### YOUR OBJECTIVE
Only a slice of the listing below is wanted. Retype the lines from the one containing "A escolha do" through the one containing "de vida escolhido", exactly, both ends included.

### RECORDS FOR THIS EXERCISE
● ● ● ●
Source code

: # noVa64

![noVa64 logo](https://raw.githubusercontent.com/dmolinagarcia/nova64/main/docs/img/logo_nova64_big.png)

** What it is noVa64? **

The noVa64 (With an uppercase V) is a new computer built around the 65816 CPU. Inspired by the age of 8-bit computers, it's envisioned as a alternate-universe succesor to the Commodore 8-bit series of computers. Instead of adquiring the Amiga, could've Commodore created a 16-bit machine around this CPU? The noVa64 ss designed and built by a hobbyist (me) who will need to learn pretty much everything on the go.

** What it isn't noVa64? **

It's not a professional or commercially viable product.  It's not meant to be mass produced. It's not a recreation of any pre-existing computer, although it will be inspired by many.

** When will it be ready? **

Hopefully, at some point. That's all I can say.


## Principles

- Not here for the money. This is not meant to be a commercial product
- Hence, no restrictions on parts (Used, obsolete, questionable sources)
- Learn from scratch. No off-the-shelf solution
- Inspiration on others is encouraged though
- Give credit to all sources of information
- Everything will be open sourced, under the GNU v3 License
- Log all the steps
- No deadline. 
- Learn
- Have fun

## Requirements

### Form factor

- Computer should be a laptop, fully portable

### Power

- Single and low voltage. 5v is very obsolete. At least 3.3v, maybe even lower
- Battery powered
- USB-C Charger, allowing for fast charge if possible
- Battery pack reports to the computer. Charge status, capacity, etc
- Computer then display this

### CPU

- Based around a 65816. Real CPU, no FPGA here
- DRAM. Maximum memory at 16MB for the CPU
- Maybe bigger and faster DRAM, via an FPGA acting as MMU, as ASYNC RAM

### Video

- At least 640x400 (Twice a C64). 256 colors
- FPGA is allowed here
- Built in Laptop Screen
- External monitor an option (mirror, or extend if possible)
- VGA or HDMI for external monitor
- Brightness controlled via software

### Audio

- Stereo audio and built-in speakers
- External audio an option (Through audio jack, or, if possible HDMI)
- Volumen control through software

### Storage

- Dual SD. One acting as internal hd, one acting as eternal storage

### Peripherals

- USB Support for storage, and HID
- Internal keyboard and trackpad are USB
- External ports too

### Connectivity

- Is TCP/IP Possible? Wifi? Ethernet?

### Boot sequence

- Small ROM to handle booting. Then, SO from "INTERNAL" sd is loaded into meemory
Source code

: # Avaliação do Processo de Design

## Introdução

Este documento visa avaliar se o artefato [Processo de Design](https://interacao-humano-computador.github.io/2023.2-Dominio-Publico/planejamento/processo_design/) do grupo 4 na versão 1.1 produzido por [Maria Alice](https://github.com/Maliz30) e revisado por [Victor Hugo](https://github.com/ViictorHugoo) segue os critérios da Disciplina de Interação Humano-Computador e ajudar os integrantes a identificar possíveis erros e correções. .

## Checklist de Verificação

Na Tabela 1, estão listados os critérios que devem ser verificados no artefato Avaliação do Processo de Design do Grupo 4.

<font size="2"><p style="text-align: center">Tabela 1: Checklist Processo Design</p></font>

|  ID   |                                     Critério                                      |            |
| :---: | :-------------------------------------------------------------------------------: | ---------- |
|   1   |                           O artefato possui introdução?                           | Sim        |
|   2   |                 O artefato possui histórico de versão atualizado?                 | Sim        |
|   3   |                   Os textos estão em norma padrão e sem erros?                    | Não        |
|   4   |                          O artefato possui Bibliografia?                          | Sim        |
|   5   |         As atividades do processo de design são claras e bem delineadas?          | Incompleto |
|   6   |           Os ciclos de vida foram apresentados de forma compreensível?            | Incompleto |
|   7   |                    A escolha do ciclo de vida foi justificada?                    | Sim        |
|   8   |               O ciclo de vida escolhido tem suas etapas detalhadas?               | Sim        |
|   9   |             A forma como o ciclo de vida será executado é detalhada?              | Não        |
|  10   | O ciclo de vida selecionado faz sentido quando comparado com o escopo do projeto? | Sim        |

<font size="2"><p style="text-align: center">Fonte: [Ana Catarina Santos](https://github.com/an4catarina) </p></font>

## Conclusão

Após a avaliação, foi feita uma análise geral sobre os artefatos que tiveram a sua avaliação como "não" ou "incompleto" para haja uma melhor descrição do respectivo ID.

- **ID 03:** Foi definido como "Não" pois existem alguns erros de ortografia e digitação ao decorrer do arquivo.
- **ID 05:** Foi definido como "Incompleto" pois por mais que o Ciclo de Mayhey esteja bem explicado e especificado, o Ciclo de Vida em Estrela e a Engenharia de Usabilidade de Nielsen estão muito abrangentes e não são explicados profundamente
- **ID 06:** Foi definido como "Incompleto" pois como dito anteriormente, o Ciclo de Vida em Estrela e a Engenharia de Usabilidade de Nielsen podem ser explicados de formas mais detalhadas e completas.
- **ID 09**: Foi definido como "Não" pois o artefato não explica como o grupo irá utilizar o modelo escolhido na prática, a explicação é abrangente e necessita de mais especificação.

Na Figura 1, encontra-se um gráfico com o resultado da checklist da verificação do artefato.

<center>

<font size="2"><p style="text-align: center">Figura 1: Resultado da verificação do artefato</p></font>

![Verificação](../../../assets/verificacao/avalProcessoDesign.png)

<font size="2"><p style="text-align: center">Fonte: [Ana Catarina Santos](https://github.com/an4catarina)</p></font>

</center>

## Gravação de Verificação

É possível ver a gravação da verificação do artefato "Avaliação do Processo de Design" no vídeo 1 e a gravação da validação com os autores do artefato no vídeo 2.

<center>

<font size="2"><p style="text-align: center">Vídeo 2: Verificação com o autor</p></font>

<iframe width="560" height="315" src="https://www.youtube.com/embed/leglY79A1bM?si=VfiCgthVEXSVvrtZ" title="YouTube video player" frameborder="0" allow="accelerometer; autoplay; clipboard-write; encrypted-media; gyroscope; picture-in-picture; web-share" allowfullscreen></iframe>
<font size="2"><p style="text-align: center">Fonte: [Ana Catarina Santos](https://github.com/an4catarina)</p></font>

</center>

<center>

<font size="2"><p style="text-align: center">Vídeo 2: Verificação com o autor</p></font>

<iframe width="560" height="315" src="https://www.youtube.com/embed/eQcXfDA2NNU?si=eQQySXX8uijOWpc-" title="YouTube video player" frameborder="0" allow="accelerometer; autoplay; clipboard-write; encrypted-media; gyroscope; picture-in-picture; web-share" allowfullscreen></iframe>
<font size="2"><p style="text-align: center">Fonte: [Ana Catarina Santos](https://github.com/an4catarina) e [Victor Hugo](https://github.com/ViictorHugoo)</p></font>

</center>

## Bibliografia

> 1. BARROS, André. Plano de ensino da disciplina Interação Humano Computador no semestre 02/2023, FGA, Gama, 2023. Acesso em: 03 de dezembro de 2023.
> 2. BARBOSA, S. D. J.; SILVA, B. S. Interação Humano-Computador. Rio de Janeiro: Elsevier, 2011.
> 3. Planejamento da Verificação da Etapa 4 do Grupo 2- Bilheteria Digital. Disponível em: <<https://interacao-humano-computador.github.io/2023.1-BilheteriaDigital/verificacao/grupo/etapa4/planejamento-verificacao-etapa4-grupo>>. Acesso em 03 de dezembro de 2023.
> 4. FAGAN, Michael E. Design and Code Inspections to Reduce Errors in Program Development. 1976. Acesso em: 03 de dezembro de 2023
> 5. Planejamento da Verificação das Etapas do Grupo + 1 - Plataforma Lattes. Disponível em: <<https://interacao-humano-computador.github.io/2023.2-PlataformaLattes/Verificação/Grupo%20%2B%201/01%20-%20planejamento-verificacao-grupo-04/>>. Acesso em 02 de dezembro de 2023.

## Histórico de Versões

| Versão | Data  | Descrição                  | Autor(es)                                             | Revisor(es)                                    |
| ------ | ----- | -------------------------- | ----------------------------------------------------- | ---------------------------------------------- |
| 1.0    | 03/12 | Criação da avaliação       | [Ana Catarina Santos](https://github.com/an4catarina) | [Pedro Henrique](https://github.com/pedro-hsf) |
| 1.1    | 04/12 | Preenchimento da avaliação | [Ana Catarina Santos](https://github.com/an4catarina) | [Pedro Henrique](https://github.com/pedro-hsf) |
● ● ● ●
### SOLUTION BELOW
|   7   |                    A escolha do ciclo de vida foi justificada?                    | Sim        |
|   8   |               O ciclo de vida escolhido tem suas etapas detalhadas?               | Sim        |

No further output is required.